## Task item
Exactly the lines below, starting with the one containing "1. BSP initialization function" and going on through the one containing "- If the game", must be reproduced, both ends included, and no pictures with them.

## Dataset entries
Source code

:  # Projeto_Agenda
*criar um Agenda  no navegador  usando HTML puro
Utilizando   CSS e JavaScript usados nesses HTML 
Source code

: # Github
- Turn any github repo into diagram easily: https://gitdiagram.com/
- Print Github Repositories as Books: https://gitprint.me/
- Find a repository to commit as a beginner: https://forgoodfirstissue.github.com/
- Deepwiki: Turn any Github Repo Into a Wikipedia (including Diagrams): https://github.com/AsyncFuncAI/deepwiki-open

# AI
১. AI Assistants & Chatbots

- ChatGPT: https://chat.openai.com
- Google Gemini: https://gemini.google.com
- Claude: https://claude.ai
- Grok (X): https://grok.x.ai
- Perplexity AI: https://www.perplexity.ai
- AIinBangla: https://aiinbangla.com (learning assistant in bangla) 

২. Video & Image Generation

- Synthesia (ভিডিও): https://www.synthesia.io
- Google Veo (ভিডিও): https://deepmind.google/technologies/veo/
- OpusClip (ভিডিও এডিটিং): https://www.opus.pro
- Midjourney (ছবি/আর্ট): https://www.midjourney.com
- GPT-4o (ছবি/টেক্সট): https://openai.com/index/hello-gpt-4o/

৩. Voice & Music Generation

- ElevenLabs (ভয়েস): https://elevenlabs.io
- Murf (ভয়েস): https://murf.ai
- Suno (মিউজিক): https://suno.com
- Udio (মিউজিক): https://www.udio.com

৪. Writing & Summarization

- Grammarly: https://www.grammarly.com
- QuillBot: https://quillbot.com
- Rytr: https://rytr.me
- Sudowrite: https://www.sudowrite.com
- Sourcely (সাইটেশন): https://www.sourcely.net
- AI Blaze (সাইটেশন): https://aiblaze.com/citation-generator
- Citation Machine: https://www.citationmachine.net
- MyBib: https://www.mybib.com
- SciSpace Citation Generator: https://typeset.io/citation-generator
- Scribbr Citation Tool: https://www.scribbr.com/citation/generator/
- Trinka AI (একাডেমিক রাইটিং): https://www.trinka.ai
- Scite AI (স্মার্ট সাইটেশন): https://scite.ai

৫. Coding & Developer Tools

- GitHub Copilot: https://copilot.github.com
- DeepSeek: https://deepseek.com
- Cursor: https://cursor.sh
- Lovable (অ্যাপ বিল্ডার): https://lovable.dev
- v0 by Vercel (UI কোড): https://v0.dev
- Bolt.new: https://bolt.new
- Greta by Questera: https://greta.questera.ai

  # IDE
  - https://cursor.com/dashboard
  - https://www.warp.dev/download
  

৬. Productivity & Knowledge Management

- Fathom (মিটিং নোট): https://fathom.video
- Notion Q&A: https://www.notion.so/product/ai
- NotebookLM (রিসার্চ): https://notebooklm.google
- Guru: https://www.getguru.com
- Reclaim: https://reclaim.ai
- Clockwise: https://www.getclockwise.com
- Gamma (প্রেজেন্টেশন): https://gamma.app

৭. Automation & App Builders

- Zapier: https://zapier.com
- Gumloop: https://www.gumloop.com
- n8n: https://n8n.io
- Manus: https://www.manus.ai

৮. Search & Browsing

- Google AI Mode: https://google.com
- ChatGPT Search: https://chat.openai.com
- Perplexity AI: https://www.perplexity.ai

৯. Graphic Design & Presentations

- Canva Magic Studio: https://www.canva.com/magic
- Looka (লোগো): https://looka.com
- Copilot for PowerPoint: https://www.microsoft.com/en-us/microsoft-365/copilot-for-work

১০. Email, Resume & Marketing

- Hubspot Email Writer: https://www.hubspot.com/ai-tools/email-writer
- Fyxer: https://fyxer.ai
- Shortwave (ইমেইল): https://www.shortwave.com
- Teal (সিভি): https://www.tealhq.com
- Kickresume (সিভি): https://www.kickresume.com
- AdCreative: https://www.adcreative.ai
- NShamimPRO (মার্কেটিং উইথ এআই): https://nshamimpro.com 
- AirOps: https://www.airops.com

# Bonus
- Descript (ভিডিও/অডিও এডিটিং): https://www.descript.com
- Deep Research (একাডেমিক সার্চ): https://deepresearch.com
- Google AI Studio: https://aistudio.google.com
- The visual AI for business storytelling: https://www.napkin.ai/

--

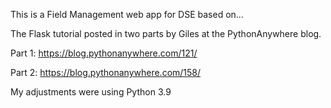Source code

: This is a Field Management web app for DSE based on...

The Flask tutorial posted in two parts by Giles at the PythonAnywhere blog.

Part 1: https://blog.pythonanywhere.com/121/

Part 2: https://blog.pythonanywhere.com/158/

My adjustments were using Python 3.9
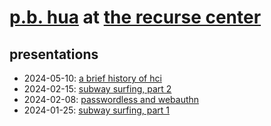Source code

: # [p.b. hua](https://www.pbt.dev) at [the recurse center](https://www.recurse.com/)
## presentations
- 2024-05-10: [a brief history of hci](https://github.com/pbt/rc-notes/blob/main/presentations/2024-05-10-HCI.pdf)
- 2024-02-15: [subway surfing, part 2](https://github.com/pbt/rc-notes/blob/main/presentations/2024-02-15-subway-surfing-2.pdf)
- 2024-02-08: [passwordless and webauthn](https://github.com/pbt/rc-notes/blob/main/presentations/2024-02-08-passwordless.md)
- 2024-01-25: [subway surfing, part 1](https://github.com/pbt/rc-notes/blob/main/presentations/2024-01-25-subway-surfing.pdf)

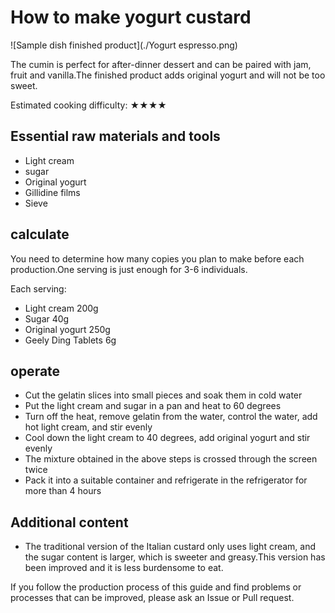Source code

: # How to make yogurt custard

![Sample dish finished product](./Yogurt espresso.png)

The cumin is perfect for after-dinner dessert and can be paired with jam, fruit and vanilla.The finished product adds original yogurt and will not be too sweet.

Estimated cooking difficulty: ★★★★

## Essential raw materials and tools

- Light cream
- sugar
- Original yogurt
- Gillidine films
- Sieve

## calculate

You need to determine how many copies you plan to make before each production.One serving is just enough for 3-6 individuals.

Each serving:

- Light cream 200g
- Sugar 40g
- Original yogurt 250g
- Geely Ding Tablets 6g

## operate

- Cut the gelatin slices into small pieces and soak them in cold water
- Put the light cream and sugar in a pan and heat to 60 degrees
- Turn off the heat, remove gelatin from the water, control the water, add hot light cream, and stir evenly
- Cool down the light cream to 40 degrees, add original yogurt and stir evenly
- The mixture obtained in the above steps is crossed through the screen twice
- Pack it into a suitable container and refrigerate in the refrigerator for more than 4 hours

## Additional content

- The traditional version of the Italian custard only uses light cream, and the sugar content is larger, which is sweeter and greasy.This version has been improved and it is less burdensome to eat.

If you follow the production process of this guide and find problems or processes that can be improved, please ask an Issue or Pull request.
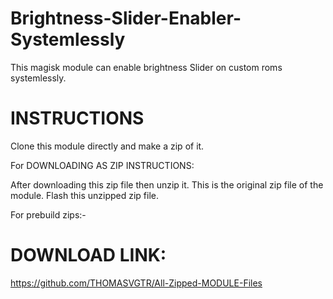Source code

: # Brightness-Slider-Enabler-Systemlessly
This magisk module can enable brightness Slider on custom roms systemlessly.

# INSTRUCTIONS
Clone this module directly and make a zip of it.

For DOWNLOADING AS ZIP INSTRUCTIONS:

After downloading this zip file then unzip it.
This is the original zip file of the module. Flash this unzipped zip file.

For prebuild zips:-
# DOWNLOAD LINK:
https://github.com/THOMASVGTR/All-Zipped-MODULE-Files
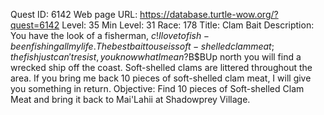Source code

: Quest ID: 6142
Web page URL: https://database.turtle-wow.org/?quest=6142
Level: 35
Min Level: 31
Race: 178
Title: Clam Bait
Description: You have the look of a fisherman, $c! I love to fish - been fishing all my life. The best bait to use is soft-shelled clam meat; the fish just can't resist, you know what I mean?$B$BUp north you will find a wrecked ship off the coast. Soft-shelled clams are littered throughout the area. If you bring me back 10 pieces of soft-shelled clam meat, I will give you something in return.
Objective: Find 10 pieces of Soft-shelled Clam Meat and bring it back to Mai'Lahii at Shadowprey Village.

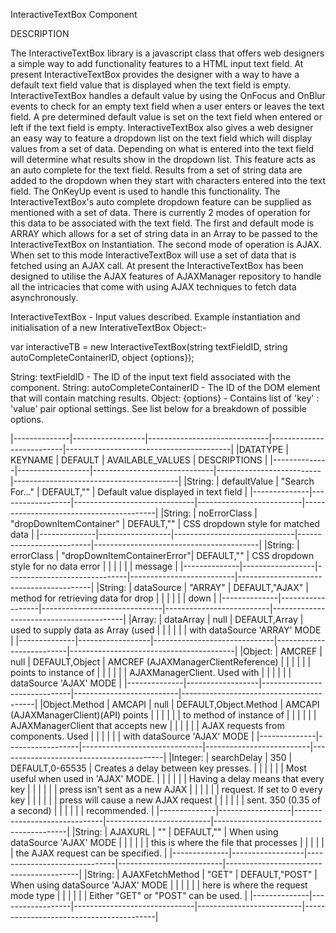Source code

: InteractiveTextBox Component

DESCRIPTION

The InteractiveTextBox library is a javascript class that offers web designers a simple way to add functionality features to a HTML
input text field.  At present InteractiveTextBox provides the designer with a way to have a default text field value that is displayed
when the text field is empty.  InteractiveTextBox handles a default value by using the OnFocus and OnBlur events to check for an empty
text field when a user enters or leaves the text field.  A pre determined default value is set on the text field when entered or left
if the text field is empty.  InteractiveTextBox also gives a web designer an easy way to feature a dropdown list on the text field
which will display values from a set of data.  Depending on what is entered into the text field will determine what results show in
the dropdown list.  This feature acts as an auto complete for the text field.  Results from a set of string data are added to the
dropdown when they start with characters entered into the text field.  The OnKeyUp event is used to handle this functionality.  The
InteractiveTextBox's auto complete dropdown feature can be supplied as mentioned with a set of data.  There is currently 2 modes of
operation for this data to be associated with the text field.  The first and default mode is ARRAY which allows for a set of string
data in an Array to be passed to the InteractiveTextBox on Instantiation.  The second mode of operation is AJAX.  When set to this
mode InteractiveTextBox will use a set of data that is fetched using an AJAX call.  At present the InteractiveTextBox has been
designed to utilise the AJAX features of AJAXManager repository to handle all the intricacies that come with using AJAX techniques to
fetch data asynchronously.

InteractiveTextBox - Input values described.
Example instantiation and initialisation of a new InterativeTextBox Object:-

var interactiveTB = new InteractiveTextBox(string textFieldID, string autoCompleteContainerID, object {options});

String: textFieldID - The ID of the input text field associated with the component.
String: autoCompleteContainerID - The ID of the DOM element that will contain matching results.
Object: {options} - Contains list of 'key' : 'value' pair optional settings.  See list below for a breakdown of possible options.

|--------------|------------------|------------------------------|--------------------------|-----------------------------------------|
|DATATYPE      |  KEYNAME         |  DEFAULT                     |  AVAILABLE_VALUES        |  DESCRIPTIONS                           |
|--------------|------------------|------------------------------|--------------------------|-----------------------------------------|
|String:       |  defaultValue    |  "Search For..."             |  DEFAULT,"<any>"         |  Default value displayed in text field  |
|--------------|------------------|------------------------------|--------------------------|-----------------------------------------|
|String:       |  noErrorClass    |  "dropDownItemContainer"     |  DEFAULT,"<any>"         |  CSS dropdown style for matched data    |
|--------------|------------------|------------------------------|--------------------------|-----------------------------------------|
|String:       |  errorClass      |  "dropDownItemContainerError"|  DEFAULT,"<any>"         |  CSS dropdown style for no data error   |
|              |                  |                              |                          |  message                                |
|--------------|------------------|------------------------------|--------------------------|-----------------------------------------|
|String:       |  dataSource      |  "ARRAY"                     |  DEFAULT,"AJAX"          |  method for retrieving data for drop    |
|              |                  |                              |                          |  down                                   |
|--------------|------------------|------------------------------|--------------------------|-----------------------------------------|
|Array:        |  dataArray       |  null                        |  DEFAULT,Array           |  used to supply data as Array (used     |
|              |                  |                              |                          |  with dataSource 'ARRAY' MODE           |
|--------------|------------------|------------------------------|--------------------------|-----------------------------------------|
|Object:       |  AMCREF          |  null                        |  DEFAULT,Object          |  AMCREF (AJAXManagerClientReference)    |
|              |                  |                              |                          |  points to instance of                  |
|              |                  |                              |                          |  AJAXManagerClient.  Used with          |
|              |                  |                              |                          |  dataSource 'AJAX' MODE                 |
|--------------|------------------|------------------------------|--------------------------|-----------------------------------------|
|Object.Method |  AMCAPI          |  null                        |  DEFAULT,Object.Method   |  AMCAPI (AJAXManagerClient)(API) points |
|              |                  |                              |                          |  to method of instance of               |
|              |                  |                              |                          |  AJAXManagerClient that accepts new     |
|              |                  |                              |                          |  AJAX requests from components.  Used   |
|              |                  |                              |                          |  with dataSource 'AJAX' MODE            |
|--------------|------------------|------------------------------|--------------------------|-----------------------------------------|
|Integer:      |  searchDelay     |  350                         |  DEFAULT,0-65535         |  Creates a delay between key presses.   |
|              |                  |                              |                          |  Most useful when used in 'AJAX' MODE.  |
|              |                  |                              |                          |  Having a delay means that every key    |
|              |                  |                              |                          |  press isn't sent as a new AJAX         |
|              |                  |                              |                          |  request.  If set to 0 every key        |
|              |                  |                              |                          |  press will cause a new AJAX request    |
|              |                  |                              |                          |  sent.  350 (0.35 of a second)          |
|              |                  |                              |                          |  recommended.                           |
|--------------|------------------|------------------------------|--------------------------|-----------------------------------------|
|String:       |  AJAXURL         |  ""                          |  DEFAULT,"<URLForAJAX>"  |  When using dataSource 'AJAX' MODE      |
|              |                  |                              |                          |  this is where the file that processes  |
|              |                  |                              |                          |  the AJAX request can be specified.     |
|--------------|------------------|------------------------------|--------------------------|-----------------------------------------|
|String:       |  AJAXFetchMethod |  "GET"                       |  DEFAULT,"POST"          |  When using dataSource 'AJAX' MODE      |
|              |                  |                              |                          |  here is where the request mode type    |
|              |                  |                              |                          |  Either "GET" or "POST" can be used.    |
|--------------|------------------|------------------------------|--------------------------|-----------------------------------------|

---

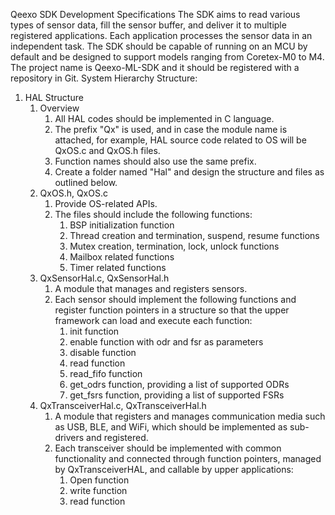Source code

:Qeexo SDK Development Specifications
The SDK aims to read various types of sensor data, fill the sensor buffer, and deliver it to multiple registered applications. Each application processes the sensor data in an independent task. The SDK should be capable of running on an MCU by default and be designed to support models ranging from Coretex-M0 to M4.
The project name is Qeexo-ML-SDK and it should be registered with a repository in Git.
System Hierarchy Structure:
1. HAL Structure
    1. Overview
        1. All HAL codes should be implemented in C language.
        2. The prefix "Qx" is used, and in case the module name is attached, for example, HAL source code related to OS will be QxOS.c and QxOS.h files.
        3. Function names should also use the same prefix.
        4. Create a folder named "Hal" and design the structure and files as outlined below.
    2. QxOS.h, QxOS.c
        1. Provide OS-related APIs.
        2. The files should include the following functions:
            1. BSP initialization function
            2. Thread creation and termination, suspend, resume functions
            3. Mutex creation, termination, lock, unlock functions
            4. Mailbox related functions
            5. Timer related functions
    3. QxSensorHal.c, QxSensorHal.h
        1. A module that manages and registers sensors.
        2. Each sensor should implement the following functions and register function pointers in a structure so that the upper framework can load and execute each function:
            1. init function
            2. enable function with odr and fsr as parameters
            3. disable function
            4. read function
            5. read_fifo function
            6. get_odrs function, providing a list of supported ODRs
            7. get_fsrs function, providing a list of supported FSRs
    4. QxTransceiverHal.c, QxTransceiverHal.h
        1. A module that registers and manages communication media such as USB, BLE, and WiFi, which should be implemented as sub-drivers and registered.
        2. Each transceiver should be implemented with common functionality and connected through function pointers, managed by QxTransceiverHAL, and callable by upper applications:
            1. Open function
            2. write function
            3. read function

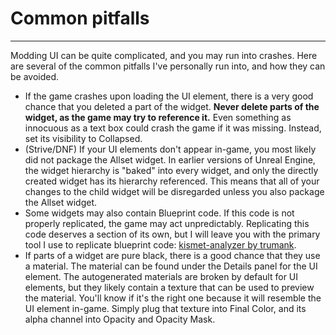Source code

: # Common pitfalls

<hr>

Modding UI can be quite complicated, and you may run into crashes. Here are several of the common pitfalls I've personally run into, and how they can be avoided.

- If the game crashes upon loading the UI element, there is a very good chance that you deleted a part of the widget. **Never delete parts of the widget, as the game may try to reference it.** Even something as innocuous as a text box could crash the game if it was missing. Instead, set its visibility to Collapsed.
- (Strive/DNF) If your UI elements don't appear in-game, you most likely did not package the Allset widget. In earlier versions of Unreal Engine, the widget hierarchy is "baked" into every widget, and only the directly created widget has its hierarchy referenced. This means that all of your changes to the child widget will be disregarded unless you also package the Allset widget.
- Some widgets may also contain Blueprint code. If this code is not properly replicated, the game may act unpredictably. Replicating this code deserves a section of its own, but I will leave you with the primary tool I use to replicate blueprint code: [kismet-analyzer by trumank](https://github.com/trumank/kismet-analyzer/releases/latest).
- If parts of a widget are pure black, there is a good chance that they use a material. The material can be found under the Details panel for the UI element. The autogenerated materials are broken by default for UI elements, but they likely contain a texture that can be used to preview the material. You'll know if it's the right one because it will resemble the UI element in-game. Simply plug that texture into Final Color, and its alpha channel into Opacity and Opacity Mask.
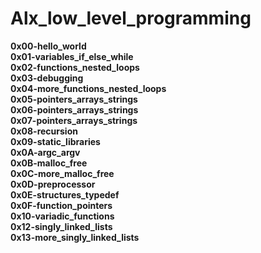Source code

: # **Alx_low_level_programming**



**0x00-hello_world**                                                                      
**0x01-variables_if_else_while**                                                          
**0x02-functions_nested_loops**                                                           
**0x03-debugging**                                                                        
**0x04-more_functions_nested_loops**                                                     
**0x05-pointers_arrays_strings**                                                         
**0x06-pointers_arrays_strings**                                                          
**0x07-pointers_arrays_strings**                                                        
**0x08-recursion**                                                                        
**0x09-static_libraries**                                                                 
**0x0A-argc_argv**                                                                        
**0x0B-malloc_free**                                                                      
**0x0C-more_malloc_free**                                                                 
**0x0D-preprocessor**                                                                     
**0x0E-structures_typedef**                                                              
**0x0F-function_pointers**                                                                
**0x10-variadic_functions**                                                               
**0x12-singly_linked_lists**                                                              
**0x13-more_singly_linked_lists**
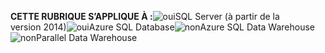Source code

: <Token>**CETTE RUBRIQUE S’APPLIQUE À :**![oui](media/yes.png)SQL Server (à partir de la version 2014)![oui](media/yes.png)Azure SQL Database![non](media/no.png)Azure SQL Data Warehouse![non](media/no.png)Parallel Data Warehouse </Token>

## Answer section
            1. BSP initialization function
            2. Thread creation and termination, suspend, resume functions
            3. Mutex creation, termination, lock, unlock functions
            4. Mailbox related functions
            5. Timer related functions
    3. QxSensorHal.c, QxSensorHal.h
        1. A module that manages and registers sensors.
        2. Each sensor should implement the following functions and register function pointers in a structure so that the upper framework can load and execute each function:
            1. init function
            2. enable function with odr and fsr as parameters
            3. disable function
            4. read function
            5. read_fifo function
            6. get_odrs function, providing a list of supported ODRs
            7. get_fsrs function, providing a list of supported FSRs
    4. QxTransceiverHal.c, QxTransceiverHal.h
        1. A module that registers and manages communication media such as USB, BLE, and WiFi, which should be implemented as sub-drivers and registered.
        2. Each transceiver should be implemented with common functionality and connected through function pointers, managed by QxTransceiverHAL, and callable by upper applications:
            1. Open function
            2. write function
            3. read function

Source code

: # Common pitfalls

<hr>

Modding UI can be quite complicated, and you may run into crashes. Here are several of the common pitfalls I've personally run into, and how they can be avoided.

- If the game crashes upon loading the UI element, there is a very good chance that you deleted a part of the widget. **Never delete parts of the widget, as the game may try to reference it.** Even something as innocuous as a text box could crash the game if it was missing. Instead, set its visibility to Collapsed.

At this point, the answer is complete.